*** Opening Data to examine ***
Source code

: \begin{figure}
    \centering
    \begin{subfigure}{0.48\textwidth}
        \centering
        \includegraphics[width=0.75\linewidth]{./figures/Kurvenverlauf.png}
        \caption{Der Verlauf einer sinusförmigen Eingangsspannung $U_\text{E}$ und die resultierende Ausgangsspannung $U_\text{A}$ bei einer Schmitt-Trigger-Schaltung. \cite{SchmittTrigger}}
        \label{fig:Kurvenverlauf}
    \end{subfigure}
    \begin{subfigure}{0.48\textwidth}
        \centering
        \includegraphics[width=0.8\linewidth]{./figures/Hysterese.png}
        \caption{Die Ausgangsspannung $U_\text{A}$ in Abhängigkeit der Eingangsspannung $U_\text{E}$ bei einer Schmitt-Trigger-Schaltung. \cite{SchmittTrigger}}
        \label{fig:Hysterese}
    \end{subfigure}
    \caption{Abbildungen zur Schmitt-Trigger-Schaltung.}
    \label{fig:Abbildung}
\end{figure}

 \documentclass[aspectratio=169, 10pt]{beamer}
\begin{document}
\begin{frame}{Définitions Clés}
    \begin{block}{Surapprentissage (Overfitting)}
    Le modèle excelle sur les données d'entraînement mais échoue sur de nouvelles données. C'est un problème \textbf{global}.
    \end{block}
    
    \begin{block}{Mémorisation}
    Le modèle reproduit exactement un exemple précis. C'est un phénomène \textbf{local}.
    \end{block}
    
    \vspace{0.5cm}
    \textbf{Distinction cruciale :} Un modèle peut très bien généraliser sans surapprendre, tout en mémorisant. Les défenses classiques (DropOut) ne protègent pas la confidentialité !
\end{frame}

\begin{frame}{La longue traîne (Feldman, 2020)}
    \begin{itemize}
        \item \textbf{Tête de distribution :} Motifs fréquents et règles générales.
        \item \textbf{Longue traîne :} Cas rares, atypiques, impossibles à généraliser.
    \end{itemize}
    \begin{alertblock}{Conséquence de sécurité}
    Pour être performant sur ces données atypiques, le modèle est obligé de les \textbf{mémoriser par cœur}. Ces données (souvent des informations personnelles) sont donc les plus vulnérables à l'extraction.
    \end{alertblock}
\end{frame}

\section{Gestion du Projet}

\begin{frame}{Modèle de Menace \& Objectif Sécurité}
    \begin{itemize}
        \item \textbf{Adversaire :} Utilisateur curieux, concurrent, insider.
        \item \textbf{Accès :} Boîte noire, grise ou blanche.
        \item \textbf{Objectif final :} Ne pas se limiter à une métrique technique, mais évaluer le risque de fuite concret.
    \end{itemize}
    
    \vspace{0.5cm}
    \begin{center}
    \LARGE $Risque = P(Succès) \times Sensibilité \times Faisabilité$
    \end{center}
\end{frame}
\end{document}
*** Closing Data to examine ***
• Exercise goal:
Go through the records from the first line and copy each one exactly, ending after the line that contains "in Abhängigkeit der". Give nothing else.

• Problem solution:
Source code

: \begin{figure}
    \centering
    \begin{subfigure}{0.48\textwidth}
        \centering
        \includegraphics[width=0.75\linewidth]{./figures/Kurvenverlauf.png}
        \caption{Der Verlauf einer sinusförmigen Eingangsspannung $U_\text{E}$ und die resultierende Ausgangsspannung $U_\text{A}$ bei einer Schmitt-Trigger-Schaltung. \cite{SchmittTrigger}}
        \label{fig:Kurvenverlauf}
    \end{subfigure}
    \begin{subfigure}{0.48\textwidth}
        \centering
        \includegraphics[width=0.8\linewidth]{./figures/Hysterese.png}
        \caption{Die Ausgangsspannung $U_\text{A}$ in Abhängigkeit der Eingangsspannung $U_\text{E}$ bei einer Schmitt-Trigger-Schaltung. \cite{SchmittTrigger}}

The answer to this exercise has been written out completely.